Student Blog: Roxanna Shaik
The Rejections Don’t Really Count
Roxanna Shaik

May 11, 2018 — After receiving dozens of rejections, it felt almost pointless to apply to more internships. With self-doubt constantly ringing in my ears, I started questioning my qualifications. What did I lack? How could I improve?

I distinctly remember one day at the end of my sophomore year, when the sting of rejections was particularly jarring. I had received multiple rejections, minutes apart, and had confided in a group of close friends. One friend said to me, “the number of rejections doesn’t matter — only the one acceptance matters.”

This statement, a mere line, continued to remind me every time I wanted to give up the following year. It worked as a motivator, and I developed a strict regime of searching and applying for internships on a daily basis. The self-doubt remained, but I knew I had to push beyond the negativity to slowly inch toward building my career.

Finally, during the first two quarters of my junior year, I started to see results from my hard work. I lined up interviews for various companies, sometimes scheduling multiple interviews a day! Through each interview, I moved further along in the process, but they all still ended in rejection.

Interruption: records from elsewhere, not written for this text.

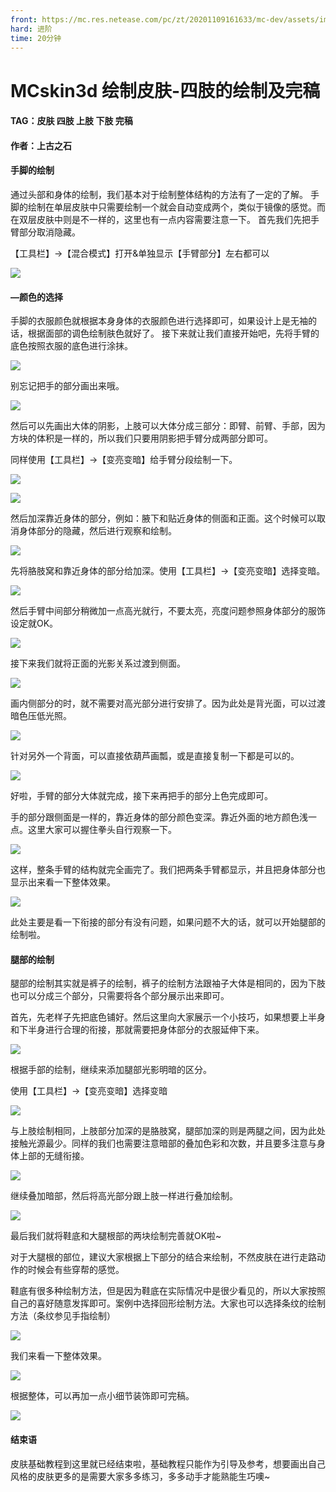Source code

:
 ```yaml
---
front: https://mc.res.netease.com/pc/zt/20201109161633/mc-dev/assets/img/5_19.c1161836.png
hard: 进阶
time: 20分钟
---
```


# MCskin3d 绘制皮肤-四肢的绘制及完稿



#### TAG：皮肤 四肢 上肢 下肢 完稿



#### 作者：上古之石

#### 手脚的绘制

通过头部和身体的绘制，我们基本对于绘制整体结构的方法有了一定的了解。
手脚的绘制在单层皮肤中只需要绘制一个就会自动变成两个，类似于镜像的感觉。而在双层皮肤中则是不一样的，这里也有一点内容需要注意一下。
首先我们先把手臂部分取消隐藏。

【工具栏】→【混合模式】打开&单独显示【手臂部分】左右都可以

![](./images/5_1.png)

#### —颜色的选择

手脚的衣服颜色就根据本身身体的衣服颜色进行选择即可，如果设计上是无袖的话，根据面部的调色绘制肤色就好了。
接下来就让我们直接开始吧，先将手臂的底色按照衣服的底色进行涂抹。

![](./images/5_2.png)

别忘记把手的部分画出来哦。

![](./images/5_3.png)

然后可以先画出大体的阴影，上肢可以大体分成三部分：即臂、前臂、手部，因为方块的体积是一样的，所以我们只要用阴影把手臂分成两部分即可。

同样使用【工具栏】→【变亮变暗】给手臂分段绘制一下。

![](./images/5_4.png)

![](./images/5_5.png)

然后加深靠近身体的部分，例如：腋下和贴近身体的侧面和正面。这个时候可以取消身体部分的隐藏，然后进行观察和绘制。

![](./images/5_6.png)

先将胳肢窝和靠近身体的部分给加深。使用【工具栏】→【变亮变暗】选择变暗。

![](./images/5_7.png)

然后手臂中间部分稍微加一点高光就行，不要太亮，亮度问题参照身体部分的服饰设定就OK。

![](./images/5_8.png)

接下来我们就将正面的光影关系过渡到侧面。

![](./images/5_9.png)

画内侧部分的时，就不需要对高光部分进行安排了。因为此处是背光面，可以过渡暗色压低光照。

![](./images/5_10.png)

针对另外一个背面，可以直接依葫芦画瓢，或是直接复制一下都是可以的。

![](./images/5_11.png)

好啦，手臂的部分大体就完成，接下来再把手的部分上色完成即可。

手的部分跟侧面是一样的，靠近身体的部分颜色变深。靠近外面的地方颜色浅一点。这里大家可以握住拳头自行观察一下。

![](./images/5_12.png)

这样，整条手臂的结构就完全画完了。我们把两条手臂都显示，并且把身体部分也显示出来看一下整体效果。

![](./images/5_13.png)

此处主要是看一下衔接的部分有没有问题，如果问题不大的话，就可以开始腿部的绘制啦。



#### 腿部的绘制

腿部的绘制其实就是裤子的绘制，裤子的绘制方法跟袖子大体是相同的，因为下肢也可以分成三个部分，只需要将各个部分展示出来即可。

首先，先老样子先把底色铺好。然后这里向大家展示一个小技巧，如果想要上半身和下半身进行合理的衔接，那就需要把身体部分的衣服延伸下来。

![](./images/5_14.png)

根据手部的绘制，继续来添加腿部光影明暗的区分。

使用【工具栏】→【变亮变暗】选择变暗

![](./images/5_15.png)

与上肢绘制相同，上肢部分加深的是胳肢窝，腿部加深的则是两腿之间，因为此处接触光源最少。同样的我们也需要注意暗部的叠加色彩和次数，并且要多注意与身体上部的无缝衔接。

![](./images/5_16.png)

继续叠加暗部，然后将高光部分跟上肢一样进行叠加绘制。

![](./images/5_17.png)

最后我们就将鞋底和大腿根部的两块绘制完善就OK啦~



对于大腿根的部位，建议大家根据上下部分的结合来绘制，不然皮肤在进行走路动作的时候会有些穿帮的感觉。

鞋底有很多种绘制方法，但是因为鞋底在实际情况中是很少看见的，所以大家按照自己的喜好随意发挥即可。案例中选择回形绘制方法。大家也可以选择条纹的绘制方法（条纹参见手指绘制）

![](./images/5_18.png)

我们来看一下整体效果。

![](./images/5_19.png)

根据整体，可以再加一点小细节装饰即可完稿。

![](./images/5_20.png)

#### 结束语

皮肤基础教程到这里就已经结束啦，基础教程只能作为引导及参考，想要画出自己风格的皮肤更多的是需要大家多多练习，多多动手才能熟能生巧噢~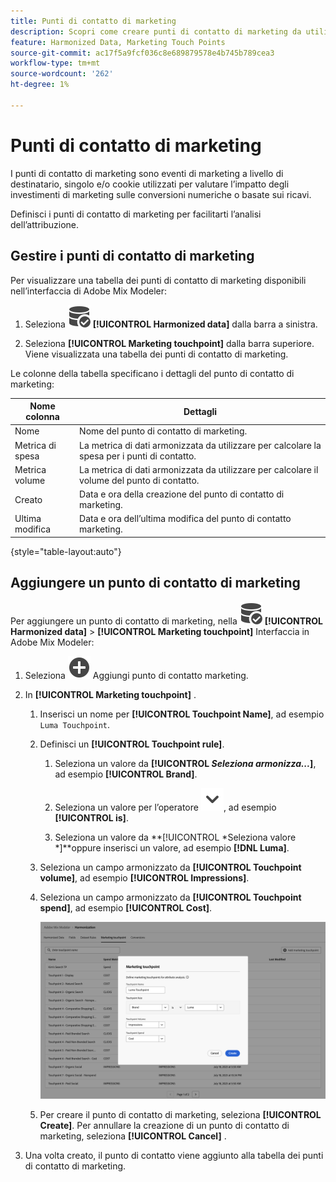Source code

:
 ```yaml
---
title: Punti di contatto di marketing
description: Scopri come creare punti di contatto di marketing da utilizzare come parte dell’armonizzazione dei dati in Adobe Mix Modeler.
feature: Harmonized Data, Marketing Touch Points
source-git-commit: ac17f5a9fcf036c8e689879578e4b745b789cea3
workflow-type: tm+mt
source-wordcount: '262'
ht-degree: 1%

---
```



# Punti di contatto di marketing

I punti di contatto di marketing sono eventi di marketing a livello di destinatario, singolo e/o cookie utilizzati per valutare l’impatto degli investimenti di marketing sulle conversioni numeriche o basate sui ricavi.

Definisci i punti di contatto di marketing per facilitarti l’analisi dell’attribuzione.

## Gestire i punti di contatto di marketing

Per visualizzare una tabella dei punti di contatto di marketing disponibili nell’interfaccia di Adobe Mix Modeler:

1. Seleziona ![RicercaDati](../assets/icons/DataCheck.svg) **[!UICONTROL Harmonized data]** dalla barra a sinistra.

1. Seleziona **[!UICONTROL Marketing touchpoint]** dalla barra superiore. Viene visualizzata una tabella dei punti di contatto di marketing.

Le colonne della tabella specificano i dettagli del punto di contatto di marketing:

| Nome colonna | Dettagli |
| --- | ---|
| Nome | Nome del punto di contatto di marketing. |
| Metrica di spesa | La metrica di dati armonizzata da utilizzare per calcolare la spesa per i punti di contatto. |
| Metrica volume | La metrica di dati armonizzata da utilizzare per calcolare il volume del punto di contatto. |
| Creato | Data e ora della creazione del punto di contatto di marketing. |
| Ultima modifica | Data e ora dell’ultima modifica del punto di contatto marketing. |

{style="table-layout:auto"}

## Aggiungere un punto di contatto di marketing

Per aggiungere un punto di contatto di marketing, nella ![RicercaDati](../assets/icons/DataCheck.svg) **[!UICONTROL Harmonized data]** > **[!UICONTROL Marketing touchpoint]** Interfaccia in Adobe Mix Modeler:

1. Seleziona ![Aggiungi](../assets/icons/AddCircle.svg) Aggiungi punto di contatto marketing.

1. In **[!UICONTROL Marketing touchpoint]** .

   1. Inserisci un nome per **[!UICONTROL Touchpoint Name]**, ad esempio `Luma Touchpoint`.

   1. Definisci un **[!UICONTROL Touchpoint rule]**.

      1. Seleziona un valore da **[!UICONTROL *Seleziona armonizza...*]**, ad esempio **[!UICONTROL Brand]**.

      1. Seleziona un valore per l’operatore ![Freccia](../assets/icons/ChevronDown.svg), ad esempio **[!UICONTROL is]**.

      1. Seleziona un valore da **[!UICONTROL *Seleziona valore *]**oppure inserisci un valore, ad esempio **[!DNL Luma]**.

   1. Seleziona un campo armonizzato da **[!UICONTROL Touchpoint volume]**, ad esempio **[!UICONTROL Impressions]**.

   1. Seleziona un campo armonizzato da **[!UICONTROL Touchpoint spend]**, ad esempio **[!UICONTROL Cost]**.

      ![Punto di contatto marketing](../assets/create-touchpoint.png)

   1. Per creare il punto di contatto di marketing, seleziona **[!UICONTROL Create]**. Per annullare la creazione di un punto di contatto di marketing, seleziona **[!UICONTROL Cancel]** .

1. Una volta creato, il punto di contatto viene aggiunto alla tabella dei punti di contatto di marketing.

Specifically, one internship focused on a position as a software development engineer at the Amazon headquarters in Seattle. I was thrilled when I was first contacted for an assessment. The experience was unique and challenging. I was in a room full of fellow UCI students, all striving for the same position. When the recruiter went over the various responsibilities of interns, my heart filled with hope and I felt a sense of belonging. In the following weeks, I also completed a technical phone interview and was informed that I would be contacted within two weeks. One month later, I received the rejection.

This one hurt more than usual. With summer slowly approaching, I thought it might have been my last chance to land an internship. Luckily, one month later, I received an interview with another company. After returning home from the interview, as usual, I sat down to send a thank you email. It was at this moment that I decided to check my spam folder. I was astonished to find that the day before, I had been contacted by an Amazon recruiter. New positions had opened up, and I had been accepted!

I am very thankful for this opportunity, and I look forward to spending the summer learning more about software development. This long process of facing rejection has taught me that hard work, perseverance and consistency are key factors on the path to success — those earlier rejections no longer matter.

Roxanna Shaik is a third-year data science major.